Alistair Begg quotes this poem from an unknown author (quoted by G. Campbell Morgan at least 100 years ago in The Westminster Pulpit, book 3-4, pp. 183-208 and perhaps from New Zealand’s Alfred J. Hough around 1885) that I heard this morning while listening to his sermon of the second half of Daniel 7. The point of his use of the poem was that not many followers of Christ and certainly not many Americans take the Devil or his work seriously. Here’s the poem:

Who Does the Mischief?

Men don’t believe in a devil now,
As their fathers used to do;
They reject one creed because it’s old
For another because it’s new.

There’s not a print of his cloven foot,
Nor a fiery dart from his bow,
To be found in the earth or air today!
At least—they declare it is so!

But who is it mixes the fatal draught
That palsies heart and brain,
And loads the bier of each passing year
With its hundred thousand slain.

But who blights the bloom of the land today;
With the fiery breath of hell?
If it isn’t the devil that does the work,
Who does?
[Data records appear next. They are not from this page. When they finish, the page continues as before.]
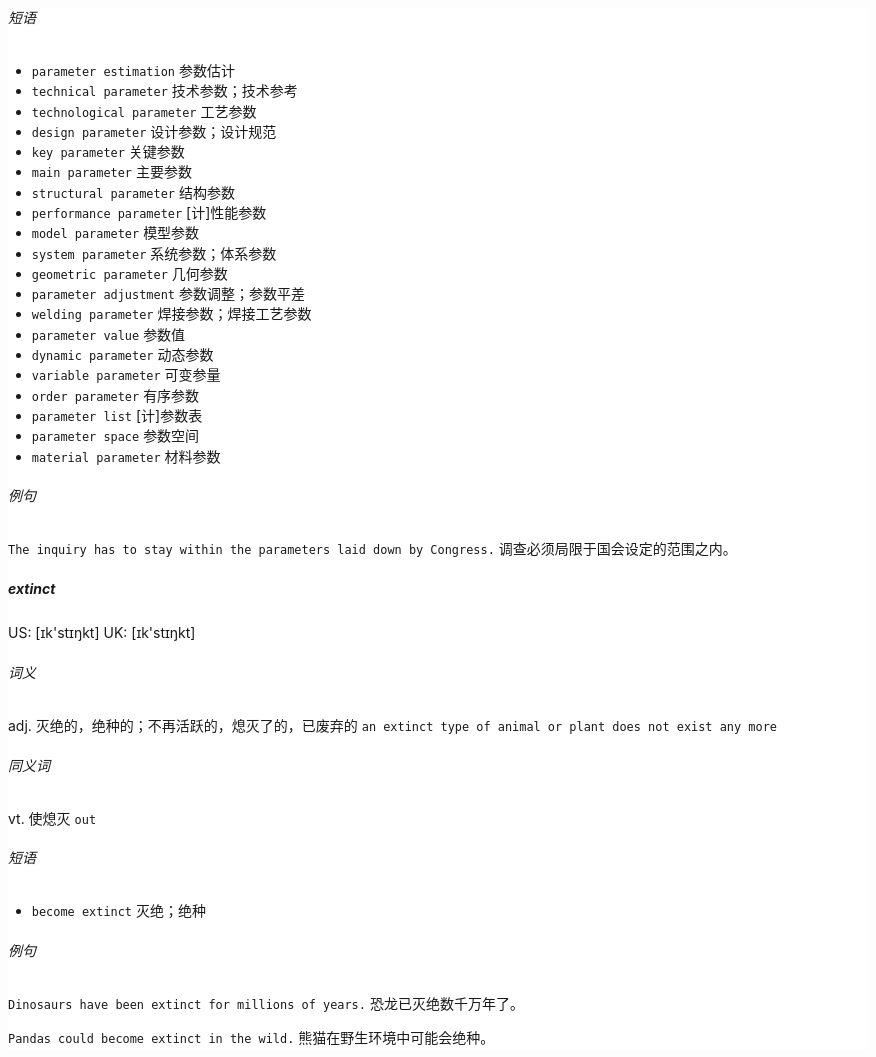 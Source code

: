 
###### 短语

- `parameter estimation` 参数估计
- `technical parameter` 技术参数；技术参考
- `technological parameter` 工艺参数
- `design parameter` 设计参数；设计规范
- `key parameter` 关键参数
- `main parameter` 主要参数
- `structural parameter` 结构参数
- `performance parameter` [计]性能参数
- `model parameter` 模型参数
- `system parameter` 系统参数；体系参数
- `geometric parameter` 几何参数
- `parameter adjustment` 参数调整；参数平差
- `welding parameter` 焊接参数；焊接工艺参数
- `parameter value` 参数值
- `dynamic parameter` 动态参数
- `variable parameter` 可变参量
- `order parameter` 有序参数
- `parameter list` [计]参数表
- `parameter space` 参数空间
- `material parameter` 材料参数

###### 例句

`The inquiry has to stay within the parameters laid down by Congress.`
调查必须局限于国会设定的范围之内。


##### extinct

US: [ɪk'stɪŋkt]
UK: [ɪk'stɪŋkt]

###### 词义

adj. 灭绝的，绝种的；不再活跃的，熄灭了的，已废弃的
`an extinct type of animal or plant does not exist any more`

###### 同义词

vt. 使熄灭
`out`


###### 短语

- `become extinct` 灭绝；绝种

###### 例句

`Dinosaurs have been extinct for millions of years.`
恐龙已灭绝数千万年了。

`Pandas could become extinct in the wild.`
熊猫在野生环境中可能会绝种。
Won’t somebody tell?

Who dogs the steps of the toiling saint?
Who spreads the net for his feet?
Who sows the tares in the world’s broad field.
Where the Saviour sows his wheat?

If the devil is voted not to be,
Is the verdict, therefore, true?
Some one is surely doing the work
The devil was thought to do.

They may say the devil has never lived,
They may say the devil is gone;
But simple people would like to know
Who carries the business on?

Here’s another verse possibly from Herbert Trench (HT: Norma):

Who dogs the steps of the toiling saint
and digs the pit for his feet?
Who sows the tares in the field of time,
wherever God sows His wheat?

The devil is voted not to be,
and of course, the thing is true,
But who is doing the kind of work
the devil alone should do?

We are told he does not go
about as a roaring lion now,
But whom shall we hold responsible
for the everlasting row

To be heard in home, in church, in state,
to the earth’s remotest bound,
If the devil by a unanimous vote
is nowhere to be found?

Won’t somebody step to the front forthwith,
and make his bow and show
How the frauds and the crimes of the day spring up,
for surely we want to know.

The devil was fairly voted out,
and of course, the devil is gone.
But simple people would like to know,
who carries his business on?

So if you haven’t seen or read C. S. Lewis’s book, The Screwtape Letters, let me recommend it. It provides a biblically informed fictional look at what may be going on in the spiritual world as a younger demon, Wormwood, is mentored by his Uncle Screwtape as they try to prevent a salvation then work to harass the new believer.